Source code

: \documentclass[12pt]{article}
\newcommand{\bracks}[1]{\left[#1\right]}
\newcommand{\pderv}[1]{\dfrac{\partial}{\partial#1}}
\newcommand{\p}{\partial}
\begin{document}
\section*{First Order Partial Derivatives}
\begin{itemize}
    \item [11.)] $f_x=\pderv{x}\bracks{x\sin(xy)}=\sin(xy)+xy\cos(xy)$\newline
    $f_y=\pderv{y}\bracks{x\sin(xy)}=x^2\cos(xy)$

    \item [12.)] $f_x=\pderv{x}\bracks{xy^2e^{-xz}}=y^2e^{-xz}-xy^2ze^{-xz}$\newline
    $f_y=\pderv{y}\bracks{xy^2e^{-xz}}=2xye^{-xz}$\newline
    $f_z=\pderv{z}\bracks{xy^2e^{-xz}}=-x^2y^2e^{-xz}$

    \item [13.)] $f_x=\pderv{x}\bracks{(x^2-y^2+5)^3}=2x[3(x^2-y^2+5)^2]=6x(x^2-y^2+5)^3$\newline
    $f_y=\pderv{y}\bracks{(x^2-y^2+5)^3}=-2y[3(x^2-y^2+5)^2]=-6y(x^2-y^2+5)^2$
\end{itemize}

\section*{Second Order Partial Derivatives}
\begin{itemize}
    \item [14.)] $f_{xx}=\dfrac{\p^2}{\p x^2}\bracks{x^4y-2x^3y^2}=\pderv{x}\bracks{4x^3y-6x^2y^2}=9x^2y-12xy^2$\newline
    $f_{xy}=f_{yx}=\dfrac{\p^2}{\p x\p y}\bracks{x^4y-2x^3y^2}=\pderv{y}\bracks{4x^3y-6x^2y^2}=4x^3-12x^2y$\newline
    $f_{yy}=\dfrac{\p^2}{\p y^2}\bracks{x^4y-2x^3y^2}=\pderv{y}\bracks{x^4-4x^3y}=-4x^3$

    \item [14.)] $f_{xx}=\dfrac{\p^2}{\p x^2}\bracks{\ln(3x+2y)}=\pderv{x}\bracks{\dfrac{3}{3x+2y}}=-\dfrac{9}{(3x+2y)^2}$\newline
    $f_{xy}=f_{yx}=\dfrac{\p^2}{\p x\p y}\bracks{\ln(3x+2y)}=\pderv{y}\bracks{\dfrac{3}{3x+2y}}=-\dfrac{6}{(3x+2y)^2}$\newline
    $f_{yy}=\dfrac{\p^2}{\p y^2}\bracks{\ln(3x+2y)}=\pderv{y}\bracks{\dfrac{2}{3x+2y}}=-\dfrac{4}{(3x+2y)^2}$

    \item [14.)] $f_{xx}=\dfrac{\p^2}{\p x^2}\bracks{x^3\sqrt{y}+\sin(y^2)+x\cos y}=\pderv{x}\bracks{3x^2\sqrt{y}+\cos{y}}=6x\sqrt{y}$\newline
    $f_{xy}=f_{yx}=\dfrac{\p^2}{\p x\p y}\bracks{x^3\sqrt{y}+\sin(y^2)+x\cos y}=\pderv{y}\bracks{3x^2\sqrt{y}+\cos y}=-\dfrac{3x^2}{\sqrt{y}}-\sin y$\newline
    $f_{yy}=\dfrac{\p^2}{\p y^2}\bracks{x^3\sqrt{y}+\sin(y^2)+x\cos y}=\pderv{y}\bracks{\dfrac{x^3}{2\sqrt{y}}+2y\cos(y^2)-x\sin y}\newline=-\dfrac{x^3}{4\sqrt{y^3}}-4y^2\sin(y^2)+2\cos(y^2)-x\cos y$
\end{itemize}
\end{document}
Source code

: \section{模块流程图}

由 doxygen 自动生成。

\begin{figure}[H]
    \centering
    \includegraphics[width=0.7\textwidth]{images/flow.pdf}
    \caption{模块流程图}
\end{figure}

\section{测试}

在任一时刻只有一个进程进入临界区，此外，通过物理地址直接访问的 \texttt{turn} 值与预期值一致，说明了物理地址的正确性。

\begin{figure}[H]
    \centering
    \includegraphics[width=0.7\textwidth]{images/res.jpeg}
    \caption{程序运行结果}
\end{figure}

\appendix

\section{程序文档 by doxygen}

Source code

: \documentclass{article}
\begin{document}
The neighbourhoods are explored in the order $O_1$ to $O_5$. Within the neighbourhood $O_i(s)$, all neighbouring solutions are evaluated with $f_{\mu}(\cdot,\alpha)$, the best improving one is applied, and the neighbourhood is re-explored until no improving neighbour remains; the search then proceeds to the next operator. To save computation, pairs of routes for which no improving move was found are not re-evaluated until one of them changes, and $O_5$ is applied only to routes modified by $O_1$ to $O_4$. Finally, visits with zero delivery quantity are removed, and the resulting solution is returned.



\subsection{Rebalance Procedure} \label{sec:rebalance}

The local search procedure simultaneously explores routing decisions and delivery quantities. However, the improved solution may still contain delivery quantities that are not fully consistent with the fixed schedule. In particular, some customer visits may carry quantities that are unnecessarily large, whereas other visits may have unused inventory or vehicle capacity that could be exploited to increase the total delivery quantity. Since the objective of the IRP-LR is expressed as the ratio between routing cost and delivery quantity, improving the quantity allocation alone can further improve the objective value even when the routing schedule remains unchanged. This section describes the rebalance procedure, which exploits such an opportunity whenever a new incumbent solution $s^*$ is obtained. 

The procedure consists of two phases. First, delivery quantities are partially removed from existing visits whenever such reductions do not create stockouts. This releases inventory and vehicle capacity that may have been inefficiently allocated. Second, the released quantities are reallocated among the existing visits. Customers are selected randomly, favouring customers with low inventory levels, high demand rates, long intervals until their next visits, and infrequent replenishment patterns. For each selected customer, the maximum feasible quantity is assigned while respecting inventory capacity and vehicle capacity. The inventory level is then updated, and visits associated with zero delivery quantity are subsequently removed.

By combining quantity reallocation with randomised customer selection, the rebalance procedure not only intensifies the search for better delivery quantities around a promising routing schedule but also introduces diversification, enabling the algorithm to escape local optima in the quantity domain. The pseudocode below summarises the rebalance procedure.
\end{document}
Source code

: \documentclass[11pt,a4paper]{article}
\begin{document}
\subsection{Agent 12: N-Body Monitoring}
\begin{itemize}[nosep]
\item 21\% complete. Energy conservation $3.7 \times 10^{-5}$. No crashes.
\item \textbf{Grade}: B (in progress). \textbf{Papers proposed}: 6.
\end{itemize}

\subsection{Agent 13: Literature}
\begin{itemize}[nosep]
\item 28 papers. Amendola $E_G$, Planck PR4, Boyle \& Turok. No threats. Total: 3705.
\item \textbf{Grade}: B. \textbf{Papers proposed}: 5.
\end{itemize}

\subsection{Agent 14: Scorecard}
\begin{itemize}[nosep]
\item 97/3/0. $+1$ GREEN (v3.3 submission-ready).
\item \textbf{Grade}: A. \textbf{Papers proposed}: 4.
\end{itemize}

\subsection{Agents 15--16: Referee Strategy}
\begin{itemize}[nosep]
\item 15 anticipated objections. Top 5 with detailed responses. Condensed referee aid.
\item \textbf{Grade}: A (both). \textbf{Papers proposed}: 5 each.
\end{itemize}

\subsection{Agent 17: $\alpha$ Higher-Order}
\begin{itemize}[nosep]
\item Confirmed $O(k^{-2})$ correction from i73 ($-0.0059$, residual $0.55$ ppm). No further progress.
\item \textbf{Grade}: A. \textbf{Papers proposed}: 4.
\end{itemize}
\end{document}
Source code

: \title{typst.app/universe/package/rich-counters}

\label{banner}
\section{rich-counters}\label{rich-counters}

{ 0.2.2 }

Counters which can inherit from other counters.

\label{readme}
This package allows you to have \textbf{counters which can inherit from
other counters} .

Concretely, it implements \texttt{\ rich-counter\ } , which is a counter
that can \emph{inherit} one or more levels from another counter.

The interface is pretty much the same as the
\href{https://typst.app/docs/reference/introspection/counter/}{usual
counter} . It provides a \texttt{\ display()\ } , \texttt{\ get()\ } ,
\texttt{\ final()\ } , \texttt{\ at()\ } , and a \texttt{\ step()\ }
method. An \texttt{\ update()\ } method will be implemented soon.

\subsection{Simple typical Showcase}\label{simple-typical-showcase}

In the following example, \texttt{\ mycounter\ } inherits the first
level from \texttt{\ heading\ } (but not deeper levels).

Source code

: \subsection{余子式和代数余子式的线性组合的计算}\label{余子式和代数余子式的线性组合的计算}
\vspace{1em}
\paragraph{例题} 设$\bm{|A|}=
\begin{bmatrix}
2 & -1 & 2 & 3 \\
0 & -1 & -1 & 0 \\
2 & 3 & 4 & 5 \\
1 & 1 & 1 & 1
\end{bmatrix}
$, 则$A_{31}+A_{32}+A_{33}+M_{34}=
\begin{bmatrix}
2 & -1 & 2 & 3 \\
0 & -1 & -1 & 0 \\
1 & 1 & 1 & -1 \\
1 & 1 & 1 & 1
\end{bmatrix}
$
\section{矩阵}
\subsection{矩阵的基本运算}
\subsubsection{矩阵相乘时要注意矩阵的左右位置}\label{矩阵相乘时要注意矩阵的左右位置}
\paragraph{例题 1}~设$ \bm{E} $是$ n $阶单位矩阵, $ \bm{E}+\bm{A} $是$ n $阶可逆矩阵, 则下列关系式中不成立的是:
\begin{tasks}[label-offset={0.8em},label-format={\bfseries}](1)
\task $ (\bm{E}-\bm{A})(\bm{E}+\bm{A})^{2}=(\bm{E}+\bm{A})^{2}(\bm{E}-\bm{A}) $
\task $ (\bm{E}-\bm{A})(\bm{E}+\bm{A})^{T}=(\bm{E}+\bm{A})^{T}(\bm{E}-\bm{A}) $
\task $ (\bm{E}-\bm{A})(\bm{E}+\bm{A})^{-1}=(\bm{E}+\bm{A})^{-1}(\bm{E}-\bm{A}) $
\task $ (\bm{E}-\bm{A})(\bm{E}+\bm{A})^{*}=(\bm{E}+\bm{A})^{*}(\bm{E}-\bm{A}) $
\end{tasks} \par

§

- _INSTRUCTIONS TO FOLLOW_
Each line that contains "article" is to be copied from the listing above.

- _TASK RESPONSE_
: \documentclass[12pt]{article}
: \documentclass{article}
: \documentclass[11pt,a4paper]{article}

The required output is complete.